* RECORDED INFORMATION *
* * * *
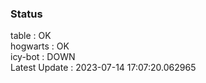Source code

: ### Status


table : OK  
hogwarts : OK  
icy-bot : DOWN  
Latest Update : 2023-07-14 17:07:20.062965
* * * *
* WHAT THE EXERCISE ASKS *
Word for word, repeat the material above and drop the pictures.

* TASK RESPONSE *
Source code

: ### Status


table : OK  
hogwarts : OK  
icy-bot : DOWN  
Latest Update : 2023-07-14 17:07:20.062965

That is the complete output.